(EXERCISE MATERIAL begins)
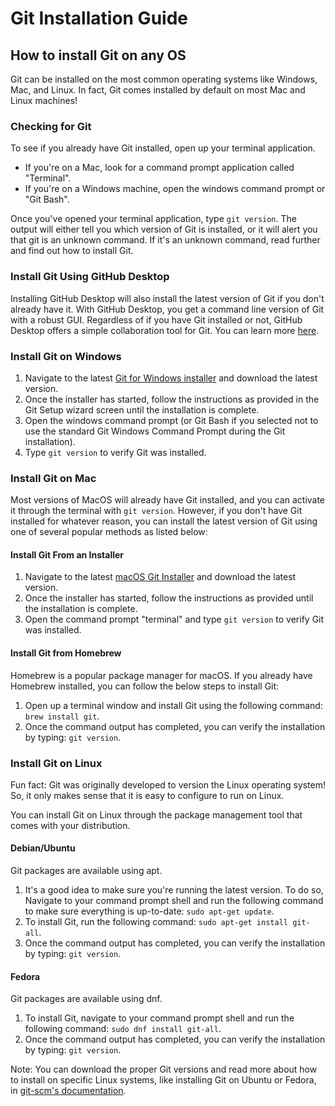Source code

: # Git Installation Guide
## How to install Git on any OS

Git can be installed on the most common operating systems like Windows, Mac, and Linux. In fact, Git comes installed by default on most Mac and Linux machines!

### Checking for Git
To see if you already have Git installed, open up your terminal application.

- If you're on a Mac, look for a command prompt application called "Terminal".
- If you're on a Windows machine, open the windows command prompt or "Git Bash".

Once you've opened your terminal application, type `git version`. The output will either tell you which version of Git is installed, or it will alert you that git is an unknown command. If it's an unknown command, read further and find out how to install Git.

### Install Git Using GitHub Desktop
Installing GitHub Desktop will also install the latest version of Git if you don't already have it. With GitHub Desktop, you get a command line version of Git with a robust GUI. Regardless of if you have Git installed or not, GitHub Desktop offers a simple collaboration tool for Git. You can learn more [here](https://desktop.github.com/).

### Install Git on Windows
1. Navigate to the latest [Git for Windows installer](https://git-scm.com/download/win) and download the latest version.
2. Once the installer has started, follow the instructions as provided in the Git Setup wizard screen until the installation is complete.
3. Open the windows command prompt (or Git Bash if you selected not to use the standard Git Windows Command Prompt during the Git installation).
4. Type `git version` to verify Git was installed.

### Install Git on Mac
Most versions of MacOS will already have Git installed, and you can activate it through the terminal with `git version`. However, if you don't have Git installed for whatever reason, you can install the latest version of Git using one of several popular methods as listed below:

#### Install Git From an Installer
1. Navigate to the latest [macOS Git Installer](https://git-scm.com/download/mac) and download the latest version.
2. Once the installer has started, follow the instructions as provided until the installation is complete.
3. Open the command prompt "terminal" and type `git version` to verify Git was installed.

#### Install Git from Homebrew
Homebrew is a popular package manager for macOS. If you already have Homebrew installed, you can follow the below steps to install Git:
1. Open up a terminal window and install Git using the following command: `brew install git`.
2. Once the command output has completed, you can verify the installation by typing: `git version`.

### Install Git on Linux
Fun fact: Git was originally developed to version the Linux operating system! So, it only makes sense that it is easy to configure to run on Linux.

You can install Git on Linux through the package management tool that comes with your distribution.

#### Debian/Ubuntu
Git packages are available using apt.
1. It's a good idea to make sure you're running the latest version. To do so, Navigate to your command prompt shell and run the following command to make sure everything is up-to-date: `sudo apt-get update`.
2. To install Git, run the following command: `sudo apt-get install git-all`.
3. Once the command output has completed, you can verify the installation by typing: `git version`.

#### Fedora
Git packages are available using dnf.
1. To install Git, navigate to your command prompt shell and run the following command: `sudo dnf install git-all`.
2. Once the command output has completed, you can verify the installation by typing: `git version`.

Note: You can download the proper Git versions and read more about how to install on specific Linux systems, like installing Git on Ubuntu or Fedora, in [git-scm's documentation](https://git-scm.com/doc).

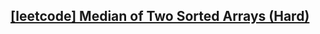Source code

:## [[leetcode] Median of Two Sorted Arrays (Hard) ](https://leetcode.com/problems/median-of-two-sorted-arrays/)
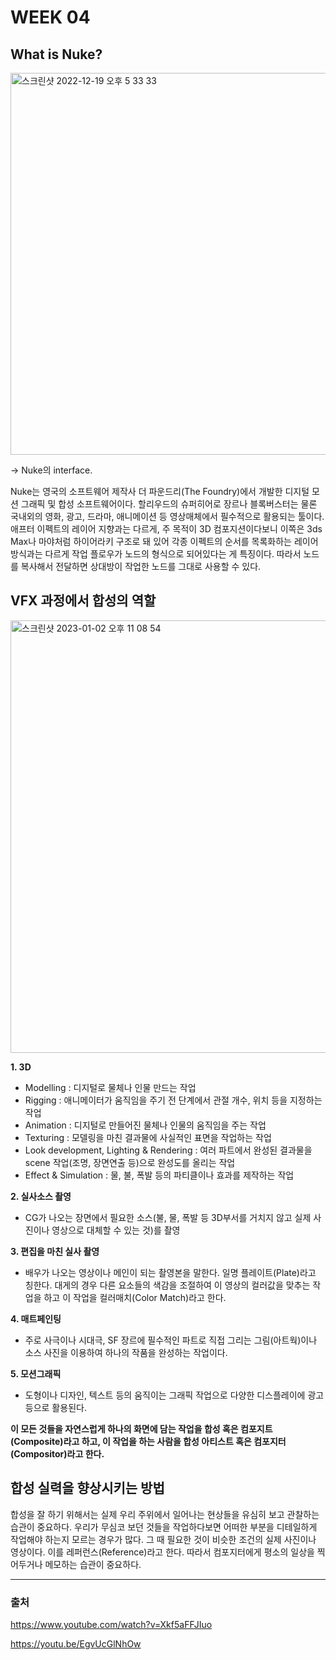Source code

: # WEEK 04
## What is Nuke?
<img width="611" alt="스크린샷 2022-12-19 오후 5 33 33" src="https://user-images.githubusercontent.com/112941366/208382179-5dfe687c-7780-40f1-bd45-dd7cbe1d94c3.png">

-> Nuke의 interface.


Nuke는 영국의 소프트웨어 제작사 더 파운드리(The Foundry)에서 개발한 디지털 모션 그래픽 및 합성 소프트웨어이다. 할리우드의 슈퍼히어로 장르나 블록버스터는 물론 국내외의 영화, 광고, 드라마, 애니메이션 등 영상매체에서 필수적으로 활용되는 툴이다. 애프터 이펙트의 레이어 지향과는 다르게, 주 목적이 3D 컴포지션이다보니 이쪽은 3ds Max나 마야처럼 하이어라키 구조로 돼 있어 각종 이펙트의 순서를 목록화하는 레이어 방식과는 다르게 작업 플로우가 노드의 형식으로 되어있다는 게 특징이다. 따라서 노드를 복사해서 전달하면 상대방이 작업한 노드를 그대로 사용할 수 있다.

## VFX 과정에서 합성의 역할
<img width="692" alt="스크린샷 2023-01-02 오후 11 08 54" src="https://user-images.githubusercontent.com/112941366/210242396-be39787c-5098-440e-9a6b-19af141ce1c6.png">

**1. 3D**
  - Modelling : 디지털로 물체나 인물 만드는 작업
  - Rigging : 애니메이터가 움직임을 주기 전 단계에서 관절 개수, 위치 등을 지정하는 작업
  - Animation : 디지털로 만들어진 물체나 인물의 움직임을 주는 작업
  - Texturing : 모델링을 마친 결과물에 사실적인 표면을 작업하는 작업
  - Look development, Lighting & Rendering : 여러 파트에서 완성된 결과물을 scene 작업(조명, 장면연출 등)으로 완성도를 올리는 작업
  - Effect & Simulation : 물, 불, 폭발 등의 파티클이나 효과를 제작하는 작업
  
  
**2. 실사소스 촬영**
  - CG가 나오는 장면에서 필요한 소스(불, 물, 폭발 등 3D부서를 거치지 않고 실제 사진이나 영상으로 대체할 수 있는 것)를 촬영


**3. 편집을 마친 실사 촬영**
  - 배우가 나오는 영상이나 메인이 되는 촬영본을 말한다. 일명 플레이트(Plate)라고 칭한다. 대게의 경우 다른 요소들의 색감을 조절하여 이 영상의 컬러값을 맞추는 작업을 하고 이 작업을 컬러매치(Color Match)라고 한다.


**4. 매트페인팅**
  - 주로 사극이나 시대극, SF 장르에 필수적인 파트로 직접 그리는 그림(아트웍)이나 소스 사진을 이용하여 하나의 작품을 완성하는 작업이다.


**5. 모션그래픽**
  - 도형이나 디자인, 텍스트 등의 움직이는 그래픽 작업으로 다양한 디스플레이에 광고 등으로 활용된다.

**이 모든 것들을 자연스럽게 하나의 화면에 담는 작업을 합성 혹은 컴포지트(Composite)라고 하고,
이 작업을 하는 사람을 합성 아티스트 혹은 컴포지터(Compositor)라고 한다.**

## 합성 실력을 향상시키는 방법

합성을 잘 하기 위해서는 실제 우리 주위에서 일어나는 현상들을 유심히 보고 관찰하는 습관이 중요하다.
우리가 무심코 보던 것들을 작업하다보면 어떠한 부분을 디테일하게 작업해야 하는지 모르는 경우가 많다.
그 때 필요한 것이 비슷한 조건의 실제 사진이나 영상이다. 이를 레퍼런스(Reference)라고 한다.
따라서 컴포지터에게 평소의 일상을 찍어두거나 메모하는 습관이 중요하다.

---

### 출처

https://www.youtube.com/watch?v=Xkf5aFFJIuo

https://youtu.be/EgvUcGlNhOw




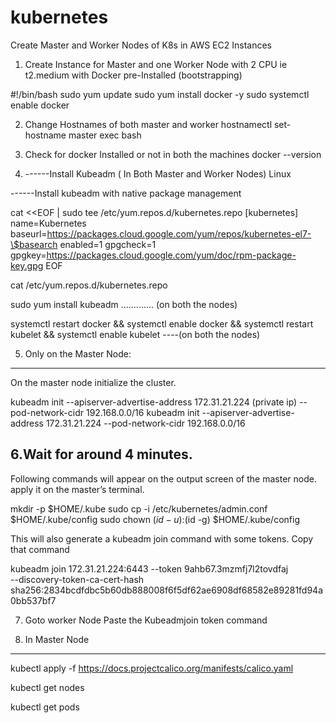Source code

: # kubernetes
Create Master and Worker Nodes of K8s in AWS EC2 Instances

1. Create Instance for Master and one Worker Node with 2 CPU ie t2.medium
with Docker pre-Installed (bootstrapping)

#!/bin/bash
sudo yum update
sudo yum install docker -y
sudo systemctl enable docker


2. Change Hostnames of both master and worker 
hostnamectl set-hostname master
exec bash

3. Check for docker Installed or not in both the machines
docker --version


4. ------Install Kubeadm ( In Both Master and Worker Nodes) Linux

------Install kubeadm with native package management 

cat <<EOF | sudo tee /etc/yum.repos.d/kubernetes.repo
[kubernetes]
name=Kubernetes
baseurl=https://packages.cloud.google.com/yum/repos/kubernetes-el7-\$basearch
enabled=1
gpgcheck=1
gpgkey=https://packages.cloud.google.com/yum/doc/rpm-package-key.gpg
EOF

cat /etc/yum.repos.d/kubernetes.repo

sudo yum install kubeadm .............     (on both the nodes)

systemctl restart docker && systemctl enable docker && systemctl restart kubelet && systemctl enable kubelet ----(on both the nodes)



5. Only on the Master Node:
------------------------------
On the master node initialize the cluster.

kubeadm init --apiserver-advertise-address 172.31.21.224 (private ip) --pod-network-cidr 192.168.0.0/16
kubeadm init --apiserver-advertise-address 172.31.21.224 --pod-network-cidr 192.168.0.0/16



6.Wait for around 4 minutes. 
-----------------------------
Following commands will appear on the output screen of the master node. 
apply it on the master’s terminal.

mkdir -p $HOME/.kube
sudo cp -i /etc/kubernetes/admin.conf $HOME/.kube/config
sudo chown $(id -u):$(id -g) $HOME/.kube/config

This will also generate a kubeadm join command with some tokens.
Copy that command


kubeadm join 172.31.21.224:6443 --token 9ahb67.3mzmfj7l2tovdfaj \
        --discovery-token-ca-cert-hash sha256:2834bcdfdbc5b60db888008f6f5df62ae6908df68582e89281fd94a0bb537bf7


7. Goto worker Node Paste the Kubeadmjoin token command

8. In Master Node 
-----------------
kubectl apply -f https://docs.projectcalico.org/manifests/calico.yaml

kubectl get nodes

kubectl get pods
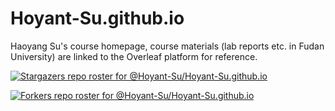 # Hoyant-Su.github.io
Haoyang Su's course homepage, course materials (lab reports etc. in Fudan University) are linked to the Overleaf platform for reference.


[![Stargazers repo roster for @Hoyant-Su/Hoyant-Su.github.io](https://reporoster.com/stars/Hoyant-Su/Hoyant-Su.github.io)](https://github.com/Hoyant-Su/Hoyant-Su.github.io/stargazers)

[![Forkers repo roster for @Hoyant-Su/Hoyant-Su.github.io](https://reporoster.com/forks/Hoyant-Su/Hoyant-Su.github.io)](https://github.com/Hoyant-Su/Hoyant-Su.github.io/network/members)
(EXERCISE MATERIAL ends)
THE TASK:
For this task, write out exactly the lines of the entries above, starting at the line with "Fun fact: Git" and ending at the line with "#### Fedora", both included, and no others.

RESULT FOR THIS TASK:
Fun fact: Git was originally developed to version the Linux operating system! So, it only makes sense that it is easy to configure to run on Linux.

You can install Git on Linux through the package management tool that comes with your distribution.

#### Debian/Ubuntu
Git packages are available using apt.
1. It's a good idea to make sure you're running the latest version. To do so, Navigate to your command prompt shell and run the following command to make sure everything is up-to-date: `sudo apt-get update`.
2. To install Git, run the following command: `sudo apt-get install git-all`.
3. Once the command output has completed, you can verify the installation by typing: `git version`.

#### Fedora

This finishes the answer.